§ **THE TASK**
Transcribe the data verbatim and drop its images.

※ ※ ※

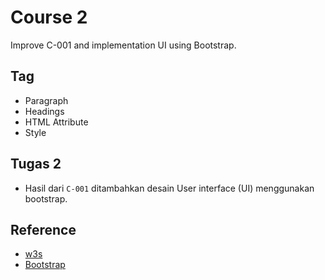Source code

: # Course 2
Improve C-001 and implementation UI using Bootstrap.

## Tag
- Paragraph
- Headings
- HTML Attribute
- Style

## Tugas 2
- Hasil dari `C-001` ditambahkan desain User interface (UI) menggunakan bootstrap.

## Reference
- [w3s](https://www.w3schools.com/html/html_formatting.asp)
- [Bootstrap](https://getbootstrap.com/)
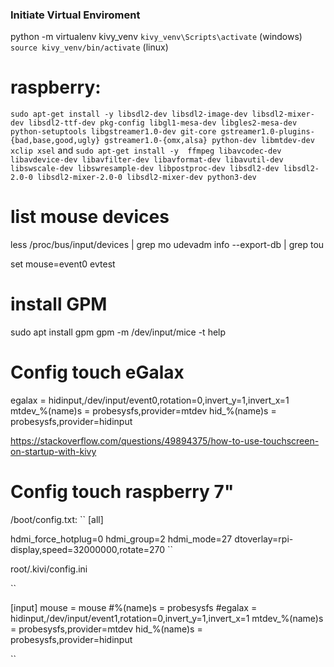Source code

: ### Initiate Virtual Enviroment
python -m virtualenv kivy_venv
``kivy_venv\Scripts\activate`` (windows)
``source kivy_venv/bin/activate`` (linux)

# raspberry:
``
sudo apt-get install -y libsdl2-dev libsdl2-image-dev libsdl2-mixer-dev libsdl2-ttf-dev pkg-config libgl1-mesa-dev libgles2-mesa-dev python-setuptools libgstreamer1.0-dev git-core gstreamer1.0-plugins-{bad,base,good,ugly} gstreamer1.0-{omx,alsa} python-dev libmtdev-dev xclip xsel
``
and
``
sudo apt-get install -y  ffmpeg libavcodec-dev libavdevice-dev libavfilter-dev libavformat-dev libavutil-dev libswscale-dev libswresample-dev libpostproc-dev libsdl2-dev libsdl2-2.0-0 libsdl2-mixer-2.0-0 libsdl2-mixer-dev python3-dev
``
# list mouse devices
less /proc/bus/input/devices | grep mo
udevadm info --export-db | grep tou

set mouse=event0
evtest

# install GPM 
sudo apt install gpm
gpm -m /dev/input/mice -t help

# Config touch eGalax
egalax = hidinput,/dev/input/event0,rotation=0,invert_y=1,invert_x=1
mtdev_%(name)s = probesysfs,provider=mtdev
hid_%(name)s = probesysfs,provider=hidinput

https://stackoverflow.com/questions/49894375/how-to-use-touchscreen-on-startup-with-kivy

# Config touch raspberry 7"
/boot/config.txt:
``
[all]

hdmi_force_hotplug=0
hdmi_group=2
hdmi_mode=27
dtoverlay=rpi-display,speed=32000000,rotate=270
``

root/.kivi/config.ini

``

[input]
mouse = mouse
#%(name)s = probesysfs
#egalax = hidinput,/dev/input/event1,rotation=0,invert_y=1,invert_x=1
mtdev_%(name)s = probesysfs,provider=mtdev
hid_%(name)s = probesysfs,provider=hidinput

``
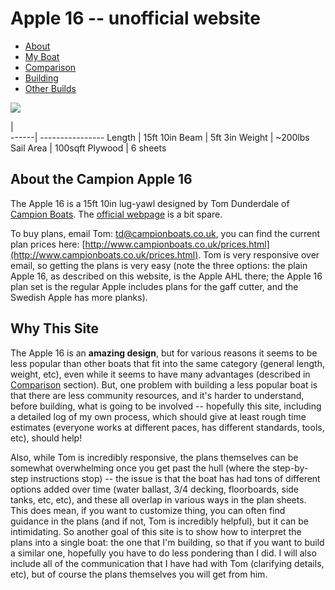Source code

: <style>
#navigation {
display: none;
}

table {
width: auto;
}

</style>

# Apple 16 -- unofficial website

<ul class="menu">
<li class="cur"><a href="/apple">About</a></li>
<li><a href="/apple/boat.html">My Boat</a></li>
<li><a href="/apple/comparison.html">Comparison</a></li>
<li><a href="/apple/building.html">Building</a></li>
<li><a href="/apple/others.html">Other Builds</a></li>
</ul>

![](/static/apple/profile.jpg)

  |           
------| ----------------
Length   | 15ft 10in 
Beam  | 5ft 3in
Weight   | ~200lbs
Sail Area | 100sqft
Plywood | 6 sheets

<div style="clear: both"></div>

## About the Campion Apple 16

The Apple 16 is a 15ft 10in lug-yawl designed by Tom Dunderdale of [Campion Boats](http://www.campionboats.co.uk/). The [official webpage](https://www.campionboats.co.uk/apple16.html) is a bit spare.

To buy plans, email Tom: [td@campionboats.co.uk](mailto:td@campionboats.co.uk), you can find the current plan prices here: [http://www.campionboats.co.uk/prices.html](http://www.campionboats.co.uk/prices.html). Tom is very responsive over email, so getting the plans is very easy (note the three options: the plain Apple 16, as described on this website, is the Apple AHL there; the Apple 16 plan set is the regular Apple includes plans for the gaff cutter, and the Swedish Apple has more planks).

## Why This Site

The Apple 16 is an **amazing design**, but for various reasons it seems to be less popular than other boats that fit into the same category (general length, weight, etc), even while it seems to have many advantages (described in [Comparison](/apple/comparison.html) section). But, one problem with building a less popular boat is that there are less community resources, and it's harder to understand, before building, what is going to be involved -- hopefully this site, including a detailed log of my own process, which should give at least rough time estimates (everyone works at different paces, has different standards, tools, etc), should help!

Also, while Tom is incredibly responsive, the plans themselves can be somewhat
overwhelming once you get past the hull (where the step-by-step instructions
stop) -- the issue is that the boat has had tons of different options added over
time (water ballast, 3/4 decking, floorboards, side tanks, etc, etc), and these
all overlap in various ways in the plan sheets. This does mean, if you want to
customize thing, you can often find guidance in the plans (and if not, Tom is
incredibly helpful), but it can be intimidating. So another goal of this site is
to show how to interpret the plans into a single boat: the one that I'm
building, so that if you want to build a similar one, hopefully you have to do
less pondering than I did. I will also include all of the communication that I
have had with Tom (clarifying details, etc), but of course the plans themselves
you will get from him.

※ ※ ※

§ **EXERCISE OUTPUT**
Source code

: # Course 2
Improve C-001 and implementation UI using Bootstrap.

## Tag
- Paragraph
- Headings
- HTML Attribute
- Style

## Tugas 2
- Hasil dari `C-001` ditambahkan desain User interface (UI) menggunakan bootstrap.

## Reference
- [w3s](https://www.w3schools.com/html/html_formatting.asp)
- [Bootstrap](https://getbootstrap.com/)
Source code

: ### Initiate Virtual Enviroment
python -m virtualenv kivy_venv
``kivy_venv\Scripts\activate`` (windows)
``source kivy_venv/bin/activate`` (linux)

# raspberry:
``
sudo apt-get install -y libsdl2-dev libsdl2-image-dev libsdl2-mixer-dev libsdl2-ttf-dev pkg-config libgl1-mesa-dev libgles2-mesa-dev python-setuptools libgstreamer1.0-dev git-core gstreamer1.0-plugins-{bad,base,good,ugly} gstreamer1.0-{omx,alsa} python-dev libmtdev-dev xclip xsel
``
and
``
sudo apt-get install -y  ffmpeg libavcodec-dev libavdevice-dev libavfilter-dev libavformat-dev libavutil-dev libswscale-dev libswresample-dev libpostproc-dev libsdl2-dev libsdl2-2.0-0 libsdl2-mixer-2.0-0 libsdl2-mixer-dev python3-dev
``
# list mouse devices
less /proc/bus/input/devices | grep mo
udevadm info --export-db | grep tou

set mouse=event0
evtest

# install GPM 
sudo apt install gpm
gpm -m /dev/input/mice -t help

# Config touch eGalax
egalax = hidinput,/dev/input/event0,rotation=0,invert_y=1,invert_x=1
mtdev_%(name)s = probesysfs,provider=mtdev
hid_%(name)s = probesysfs,provider=hidinput

https://stackoverflow.com/questions/49894375/how-to-use-touchscreen-on-startup-with-kivy

# Config touch raspberry 7"
/boot/config.txt:
``
[all]

hdmi_force_hotplug=0
hdmi_group=2
hdmi_mode=27
dtoverlay=rpi-display,speed=32000000,rotate=270
``

root/.kivi/config.ini

``

[input]
mouse = mouse
#%(name)s = probesysfs
#egalax = hidinput,/dev/input/event1,rotation=0,invert_y=1,invert_x=1
mtdev_%(name)s = probesysfs,provider=mtdev
hid_%(name)s = probesysfs,provider=hidinput

``
Source code

: <style>
#navigation {
display: none;
}

table {
width: auto;
}

</style>

# Apple 16 -- unofficial website

<ul class="menu">
<li class="cur"><a href="/apple">About</a></li>
<li><a href="/apple/boat.html">My Boat</a></li>
<li><a href="/apple/comparison.html">Comparison</a></li>
<li><a href="/apple/building.html">Building</a></li>
<li><a href="/apple/others.html">Other Builds</a></li>
</ul>

![](/static/apple/profile.jpg)

  |           
------| ----------------
Length   | 15ft 10in 
Beam  | 5ft 3in
Weight   | ~200lbs
Sail Area | 100sqft
Plywood | 6 sheets

<div style="clear: both"></div>

## About the Campion Apple 16

The Apple 16 is a 15ft 10in lug-yawl designed by Tom Dunderdale of [Campion Boats](http://www.campionboats.co.uk/). The [official webpage](https://www.campionboats.co.uk/apple16.html) is a bit spare.

To buy plans, email Tom: [td@campionboats.co.uk](mailto:td@campionboats.co.uk), you can find the current plan prices here: [http://www.campionboats.co.uk/prices.html](http://www.campionboats.co.uk/prices.html). Tom is very responsive over email, so getting the plans is very easy (note the three options: the plain Apple 16, as described on this website, is the Apple AHL there; the Apple 16 plan set is the regular Apple includes plans for the gaff cutter, and the Swedish Apple has more planks).

## Why This Site

The Apple 16 is an **amazing design**, but for various reasons it seems to be less popular than other boats that fit into the same category (general length, weight, etc), even while it seems to have many advantages (described in [Comparison](/apple/comparison.html) section). But, one problem with building a less popular boat is that there are less community resources, and it's harder to understand, before building, what is going to be involved -- hopefully this site, including a detailed log of my own process, which should give at least rough time estimates (everyone works at different paces, has different standards, tools, etc), should help!

Also, while Tom is incredibly responsive, the plans themselves can be somewhat
overwhelming once you get past the hull (where the step-by-step instructions
stop) -- the issue is that the boat has had tons of different options added over
time (water ballast, 3/4 decking, floorboards, side tanks, etc, etc), and these
all overlap in various ways in the plan sheets. This does mean, if you want to
customize thing, you can often find guidance in the plans (and if not, Tom is
incredibly helpful), but it can be intimidating. So another goal of this site is
to show how to interpret the plans into a single boat: the one that I'm
building, so that if you want to build a similar one, hopefully you have to do
less pondering than I did. I will also include all of the communication that I
have had with Tom (clarifying details, etc), but of course the plans themselves
you will get from him.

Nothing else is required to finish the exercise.